Unlock the full potential of AI with Building LLMs for Production—our 470+ page guide to mastering LLMs with practical projects and expert insights!

Publication

Prediction of DNA-Protein Interaction using CNN and LSTM.
Latest   Machine Learning

Prediction of DNA-Protein Interaction using CNN and LSTM.

Last Updated on January 10, 2024 by Editorial Team

Author(s): Rakesh M K

Originally published on Towards AI.

Photo by National Cancer Institute on Unsplash

Table of contents

  1. Introduction

2. About Data

3. Data Preprocessing

4. Model Building

5. Performance Analysis

6. Conclusion

7. References

Introduction

To begin with, let’s keep in mind that there exists some binding between DNA and protein. DNA-binding proteins are proteins that have DNA-binding domains and thus have a specific or general affinity for single- or double-stranded DNA [1]. Keeping genomics apart, the aim of my work is to develop a deep neural network that can predict whether a DNA sequence can bind to a protein or not. So, we will be heading to a binary classification problem, and I intend to show how a deep neural network composed of CNN and LSTM can effectively solve it.

About Data

The DNA sequence and labels are downloaded from https://github.com/abidlabs/deep-learning-genomics-primer/blob/master/sequences.txt and https://github.com/abidlabs/deep-learning-genomics-primer/blob/master/labels.txt respectively which are publicly accessible. Let’s import and have a look at the data.

import pandas as pd

df1 = pd.read_csv('sequences.txt', sep=' ', header=None, names=[ 'Sequence'])
df2 = pd.read_csv('labels.txt', sep=' ', header=None, names=['Label'])
df3 = pd.concat([df1,df2],axis=1)
df3.head(8)

DNA consists of four bases, which are adenine [A], cytosine [C], guanine [G], or thymine [T]. DNA sequence is a laboratory process of determining the sequence of these four bases in a DNA molecule [1]. There are 2000 records, and each are of length 200. Also, the data is reasonably balanced as you see below.

Data Preprocessing

The text sequence needs to be converted into numbers before feeding to the model.
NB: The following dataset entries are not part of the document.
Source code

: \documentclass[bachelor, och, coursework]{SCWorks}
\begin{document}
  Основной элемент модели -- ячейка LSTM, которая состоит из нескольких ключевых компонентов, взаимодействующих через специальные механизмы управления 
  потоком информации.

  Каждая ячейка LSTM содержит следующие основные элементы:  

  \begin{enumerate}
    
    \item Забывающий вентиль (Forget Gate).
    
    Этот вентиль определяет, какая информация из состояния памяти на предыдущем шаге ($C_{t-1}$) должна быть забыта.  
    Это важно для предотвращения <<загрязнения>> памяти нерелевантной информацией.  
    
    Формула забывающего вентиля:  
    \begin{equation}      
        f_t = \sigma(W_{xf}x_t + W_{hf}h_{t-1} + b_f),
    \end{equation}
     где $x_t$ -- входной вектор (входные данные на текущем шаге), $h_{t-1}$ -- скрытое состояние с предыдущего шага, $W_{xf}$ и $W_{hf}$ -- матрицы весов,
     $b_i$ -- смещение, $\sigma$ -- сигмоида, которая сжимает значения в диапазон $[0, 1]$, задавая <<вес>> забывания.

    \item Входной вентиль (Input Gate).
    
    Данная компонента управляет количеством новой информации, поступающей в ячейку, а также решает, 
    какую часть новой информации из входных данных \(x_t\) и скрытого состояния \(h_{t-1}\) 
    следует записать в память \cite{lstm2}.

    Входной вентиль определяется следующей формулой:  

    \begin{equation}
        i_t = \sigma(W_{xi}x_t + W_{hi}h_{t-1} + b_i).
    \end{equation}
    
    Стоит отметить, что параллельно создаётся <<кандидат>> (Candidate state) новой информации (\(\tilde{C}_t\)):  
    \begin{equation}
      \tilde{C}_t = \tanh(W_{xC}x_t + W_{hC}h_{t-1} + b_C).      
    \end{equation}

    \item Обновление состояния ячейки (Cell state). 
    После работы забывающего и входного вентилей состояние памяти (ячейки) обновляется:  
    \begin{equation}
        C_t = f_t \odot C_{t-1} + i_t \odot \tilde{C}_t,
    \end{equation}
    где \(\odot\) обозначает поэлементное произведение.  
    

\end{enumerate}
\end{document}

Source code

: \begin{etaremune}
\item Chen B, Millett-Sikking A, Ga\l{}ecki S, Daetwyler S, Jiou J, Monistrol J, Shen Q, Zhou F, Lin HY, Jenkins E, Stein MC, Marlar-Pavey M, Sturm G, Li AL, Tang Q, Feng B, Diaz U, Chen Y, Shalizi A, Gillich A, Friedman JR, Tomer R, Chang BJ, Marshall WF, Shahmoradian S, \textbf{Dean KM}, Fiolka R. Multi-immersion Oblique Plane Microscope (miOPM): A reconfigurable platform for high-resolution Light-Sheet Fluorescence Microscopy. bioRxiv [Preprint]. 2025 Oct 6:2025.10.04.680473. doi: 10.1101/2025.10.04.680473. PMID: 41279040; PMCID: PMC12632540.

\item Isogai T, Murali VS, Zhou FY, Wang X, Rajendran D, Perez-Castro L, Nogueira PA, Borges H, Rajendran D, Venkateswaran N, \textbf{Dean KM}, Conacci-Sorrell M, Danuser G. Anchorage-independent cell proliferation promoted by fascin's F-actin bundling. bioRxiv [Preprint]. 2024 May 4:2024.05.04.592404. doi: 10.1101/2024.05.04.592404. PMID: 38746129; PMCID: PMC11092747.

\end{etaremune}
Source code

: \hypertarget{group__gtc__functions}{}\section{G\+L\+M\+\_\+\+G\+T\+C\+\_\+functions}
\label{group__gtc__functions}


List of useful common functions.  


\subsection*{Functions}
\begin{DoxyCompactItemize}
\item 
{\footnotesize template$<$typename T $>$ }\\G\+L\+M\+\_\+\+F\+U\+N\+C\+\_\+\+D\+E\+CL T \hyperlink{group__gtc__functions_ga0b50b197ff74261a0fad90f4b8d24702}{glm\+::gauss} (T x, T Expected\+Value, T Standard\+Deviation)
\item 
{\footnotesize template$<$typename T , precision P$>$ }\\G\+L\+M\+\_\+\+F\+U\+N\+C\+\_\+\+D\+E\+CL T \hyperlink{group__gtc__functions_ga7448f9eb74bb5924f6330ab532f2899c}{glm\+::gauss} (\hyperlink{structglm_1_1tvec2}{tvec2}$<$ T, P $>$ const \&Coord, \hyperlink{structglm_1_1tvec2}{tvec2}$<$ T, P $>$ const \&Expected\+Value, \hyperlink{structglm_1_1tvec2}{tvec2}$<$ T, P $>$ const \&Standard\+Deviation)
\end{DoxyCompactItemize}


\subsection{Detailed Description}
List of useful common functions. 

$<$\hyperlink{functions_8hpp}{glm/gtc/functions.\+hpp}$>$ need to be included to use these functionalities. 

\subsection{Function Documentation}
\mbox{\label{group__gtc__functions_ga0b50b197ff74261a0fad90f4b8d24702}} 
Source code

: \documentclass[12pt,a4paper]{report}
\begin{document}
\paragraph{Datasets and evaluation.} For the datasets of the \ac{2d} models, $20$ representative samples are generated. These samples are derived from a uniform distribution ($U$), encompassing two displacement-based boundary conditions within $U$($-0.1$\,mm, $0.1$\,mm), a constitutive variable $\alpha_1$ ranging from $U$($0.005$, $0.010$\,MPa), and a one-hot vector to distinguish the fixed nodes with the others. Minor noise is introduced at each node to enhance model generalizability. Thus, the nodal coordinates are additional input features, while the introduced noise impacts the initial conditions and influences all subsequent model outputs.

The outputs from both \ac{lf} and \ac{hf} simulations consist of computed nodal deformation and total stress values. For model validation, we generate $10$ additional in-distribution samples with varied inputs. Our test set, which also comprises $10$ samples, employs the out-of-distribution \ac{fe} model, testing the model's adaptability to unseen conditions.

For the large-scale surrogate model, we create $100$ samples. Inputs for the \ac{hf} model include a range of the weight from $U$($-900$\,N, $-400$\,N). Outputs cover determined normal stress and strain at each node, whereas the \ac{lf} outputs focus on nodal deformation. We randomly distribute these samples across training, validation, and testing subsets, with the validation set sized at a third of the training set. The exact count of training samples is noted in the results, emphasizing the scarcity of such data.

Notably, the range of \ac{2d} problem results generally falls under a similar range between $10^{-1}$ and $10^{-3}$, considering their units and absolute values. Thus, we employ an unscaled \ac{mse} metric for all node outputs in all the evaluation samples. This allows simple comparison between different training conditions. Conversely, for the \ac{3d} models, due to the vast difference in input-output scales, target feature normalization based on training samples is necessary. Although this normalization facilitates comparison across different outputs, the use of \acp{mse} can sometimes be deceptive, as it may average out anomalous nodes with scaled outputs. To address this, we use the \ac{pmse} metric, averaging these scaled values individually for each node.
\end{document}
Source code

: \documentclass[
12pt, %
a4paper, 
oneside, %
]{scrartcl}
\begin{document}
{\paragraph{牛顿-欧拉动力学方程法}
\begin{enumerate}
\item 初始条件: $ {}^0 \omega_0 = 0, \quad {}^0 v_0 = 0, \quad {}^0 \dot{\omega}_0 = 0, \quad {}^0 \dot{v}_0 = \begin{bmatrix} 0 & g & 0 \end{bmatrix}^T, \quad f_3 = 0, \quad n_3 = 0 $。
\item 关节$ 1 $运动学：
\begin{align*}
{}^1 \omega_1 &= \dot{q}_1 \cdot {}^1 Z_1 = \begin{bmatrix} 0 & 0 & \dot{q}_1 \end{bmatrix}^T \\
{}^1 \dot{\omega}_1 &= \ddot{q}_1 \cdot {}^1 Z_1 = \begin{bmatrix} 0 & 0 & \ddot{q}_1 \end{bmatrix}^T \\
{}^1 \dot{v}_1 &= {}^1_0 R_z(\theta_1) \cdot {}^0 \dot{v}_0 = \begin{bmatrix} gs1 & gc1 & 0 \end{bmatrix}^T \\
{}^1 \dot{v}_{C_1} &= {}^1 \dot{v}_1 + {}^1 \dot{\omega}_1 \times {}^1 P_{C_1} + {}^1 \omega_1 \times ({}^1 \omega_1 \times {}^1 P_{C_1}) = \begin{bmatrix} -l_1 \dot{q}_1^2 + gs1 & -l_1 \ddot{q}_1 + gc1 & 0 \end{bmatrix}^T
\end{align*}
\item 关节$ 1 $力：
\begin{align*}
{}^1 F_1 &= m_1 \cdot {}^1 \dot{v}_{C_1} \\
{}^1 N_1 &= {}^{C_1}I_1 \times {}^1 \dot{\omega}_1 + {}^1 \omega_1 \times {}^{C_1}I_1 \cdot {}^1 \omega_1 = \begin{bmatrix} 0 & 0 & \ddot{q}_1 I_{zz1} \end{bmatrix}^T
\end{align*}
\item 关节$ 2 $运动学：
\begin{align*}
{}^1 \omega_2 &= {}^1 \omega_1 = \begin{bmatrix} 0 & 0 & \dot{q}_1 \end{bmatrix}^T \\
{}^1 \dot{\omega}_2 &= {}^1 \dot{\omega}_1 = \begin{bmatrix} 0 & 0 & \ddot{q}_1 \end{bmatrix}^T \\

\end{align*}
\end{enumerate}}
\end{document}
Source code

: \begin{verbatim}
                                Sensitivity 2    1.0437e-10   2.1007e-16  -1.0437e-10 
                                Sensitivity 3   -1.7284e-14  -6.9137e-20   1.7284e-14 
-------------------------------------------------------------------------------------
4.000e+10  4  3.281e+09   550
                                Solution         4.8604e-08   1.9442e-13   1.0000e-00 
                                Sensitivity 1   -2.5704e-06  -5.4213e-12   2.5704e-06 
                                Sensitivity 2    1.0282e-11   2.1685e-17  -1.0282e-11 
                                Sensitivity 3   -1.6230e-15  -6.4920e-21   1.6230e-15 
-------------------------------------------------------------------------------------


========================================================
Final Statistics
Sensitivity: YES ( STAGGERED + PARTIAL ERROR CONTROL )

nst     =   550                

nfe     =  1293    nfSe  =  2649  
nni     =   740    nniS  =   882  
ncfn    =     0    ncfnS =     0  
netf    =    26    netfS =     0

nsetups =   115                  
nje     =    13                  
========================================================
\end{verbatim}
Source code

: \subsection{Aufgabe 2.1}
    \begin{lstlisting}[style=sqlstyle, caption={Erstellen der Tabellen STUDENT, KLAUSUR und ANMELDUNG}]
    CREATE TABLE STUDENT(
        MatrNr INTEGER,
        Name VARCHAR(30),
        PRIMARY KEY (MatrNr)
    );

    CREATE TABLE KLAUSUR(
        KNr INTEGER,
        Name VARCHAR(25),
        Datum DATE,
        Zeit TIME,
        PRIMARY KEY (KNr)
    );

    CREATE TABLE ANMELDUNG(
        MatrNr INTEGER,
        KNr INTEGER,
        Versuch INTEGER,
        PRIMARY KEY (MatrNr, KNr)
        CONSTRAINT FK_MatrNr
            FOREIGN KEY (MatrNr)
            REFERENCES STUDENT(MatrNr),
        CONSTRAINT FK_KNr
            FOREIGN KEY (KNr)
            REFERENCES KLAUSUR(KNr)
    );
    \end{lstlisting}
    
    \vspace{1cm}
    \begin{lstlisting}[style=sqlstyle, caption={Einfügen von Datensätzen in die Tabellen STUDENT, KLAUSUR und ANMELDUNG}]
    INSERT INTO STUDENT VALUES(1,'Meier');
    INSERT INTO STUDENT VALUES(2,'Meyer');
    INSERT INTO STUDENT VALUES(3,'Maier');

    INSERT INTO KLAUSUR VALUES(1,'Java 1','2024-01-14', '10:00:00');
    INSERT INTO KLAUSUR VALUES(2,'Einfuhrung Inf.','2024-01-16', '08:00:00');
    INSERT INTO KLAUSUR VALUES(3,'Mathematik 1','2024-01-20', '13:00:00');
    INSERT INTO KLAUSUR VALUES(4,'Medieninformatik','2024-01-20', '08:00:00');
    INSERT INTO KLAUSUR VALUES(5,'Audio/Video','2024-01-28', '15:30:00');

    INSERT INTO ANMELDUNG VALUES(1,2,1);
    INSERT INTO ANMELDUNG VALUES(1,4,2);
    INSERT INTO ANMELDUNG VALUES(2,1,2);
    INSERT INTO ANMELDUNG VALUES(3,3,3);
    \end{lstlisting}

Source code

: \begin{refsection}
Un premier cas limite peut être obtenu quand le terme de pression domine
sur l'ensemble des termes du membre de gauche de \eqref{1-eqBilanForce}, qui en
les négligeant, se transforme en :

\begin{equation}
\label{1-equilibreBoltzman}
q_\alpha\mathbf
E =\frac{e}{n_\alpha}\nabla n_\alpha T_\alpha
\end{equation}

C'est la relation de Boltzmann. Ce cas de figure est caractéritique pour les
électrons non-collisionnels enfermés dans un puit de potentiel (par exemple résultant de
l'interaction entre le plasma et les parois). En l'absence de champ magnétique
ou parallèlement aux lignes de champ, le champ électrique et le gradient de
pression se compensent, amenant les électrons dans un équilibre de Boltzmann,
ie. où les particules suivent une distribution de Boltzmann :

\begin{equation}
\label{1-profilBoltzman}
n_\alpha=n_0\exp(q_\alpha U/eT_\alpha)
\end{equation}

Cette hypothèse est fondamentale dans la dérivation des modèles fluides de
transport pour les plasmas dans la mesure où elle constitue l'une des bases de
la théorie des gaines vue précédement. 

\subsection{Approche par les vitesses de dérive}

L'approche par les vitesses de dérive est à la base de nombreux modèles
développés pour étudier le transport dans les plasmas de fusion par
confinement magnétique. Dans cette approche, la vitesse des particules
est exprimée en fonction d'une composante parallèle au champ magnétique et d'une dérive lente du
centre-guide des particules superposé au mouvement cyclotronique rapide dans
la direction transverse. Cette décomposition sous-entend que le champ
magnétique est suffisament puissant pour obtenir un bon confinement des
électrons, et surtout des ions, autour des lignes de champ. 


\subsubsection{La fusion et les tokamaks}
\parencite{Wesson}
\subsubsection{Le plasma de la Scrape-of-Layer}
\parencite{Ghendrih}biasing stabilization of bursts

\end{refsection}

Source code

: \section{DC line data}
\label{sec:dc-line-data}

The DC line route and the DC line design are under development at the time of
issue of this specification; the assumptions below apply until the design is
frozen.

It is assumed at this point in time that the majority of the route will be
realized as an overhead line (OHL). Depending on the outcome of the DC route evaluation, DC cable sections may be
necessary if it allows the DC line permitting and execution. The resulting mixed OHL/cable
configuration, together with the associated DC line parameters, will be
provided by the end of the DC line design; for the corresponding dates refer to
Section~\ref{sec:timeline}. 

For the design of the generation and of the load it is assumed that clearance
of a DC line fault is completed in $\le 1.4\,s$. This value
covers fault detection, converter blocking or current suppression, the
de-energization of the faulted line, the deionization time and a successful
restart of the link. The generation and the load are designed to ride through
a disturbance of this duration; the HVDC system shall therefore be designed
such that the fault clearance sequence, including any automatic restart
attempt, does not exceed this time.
One-hot encoding is done on the sequence since neural networks often works well with the same. The encoding code is done as below.

def one_hot_encode(sequence):
nucleotide_to_index = {'A': 0, 'T': 1, 'G': 2, 'C': 3}
one_hot_encoded = []

for nucleotide in sequence:
one_hot_vector = [0] * 4
one_hot_vector[nucleotide_to_index[nucleotide]] = 1
one_hot_encoded.append(one_hot_vector)

return np.array(one_hot_encoded)

df3['one-hot']

0 [[0, 0, 0, 1], [0, 0, 0, 1], [0, 0, 1, 0], [1,...
1 [[0, 0, 1, 0], [1, 0, 0, 0], [0, 0, 1, 0], [0,...
2 [[0, 0, 1, 0], [1, 0, 0, 0], [0, 1, 0, 0], [0,...
3 [[0, 0, 1, 0], [0, 1, 0, 0], [0, 0, 0, 1], [0,...
4 [[0, 0, 1, 0], [0, 0, 1, 0], [0, 0, 0, 1], [0,...
...
1995 [[0, 0, 1, 0], [0, 1, 0, 0], [0, 0, 0, 1], [0,...
1996 [[0, 0, 1, 0], [0, 1, 0, 0], [0, 1, 0, 0], [0,...
1997 [[1, 0, 0, 0], [0, 0, 0, 1], [0, 1, 0, 0], [0,...
1998 [[0, 1, 0, 0], [0, 0, 1, 0], [0, 0, 0, 1], [1,...
1999 [[1, 0, 0, 0], [1, 0, 0, 0], [0, 1, 0, 0], [0,...
Name: one-hot, Length: 2000, dtype: object

Model Building

A combination of Convolutional Neural Network (CNN) and Long Short-Term Memory (LSTM) layers are mainly used for the model. Conv-1D layers are mainly used in problems that involve sequential data. Conv1D layers are efficient in capturing patterns regardless of the position in the sequence. Since these layers have fewer parameters, they are computationally efficient and also known for their ability to capture local patterns in sequential data.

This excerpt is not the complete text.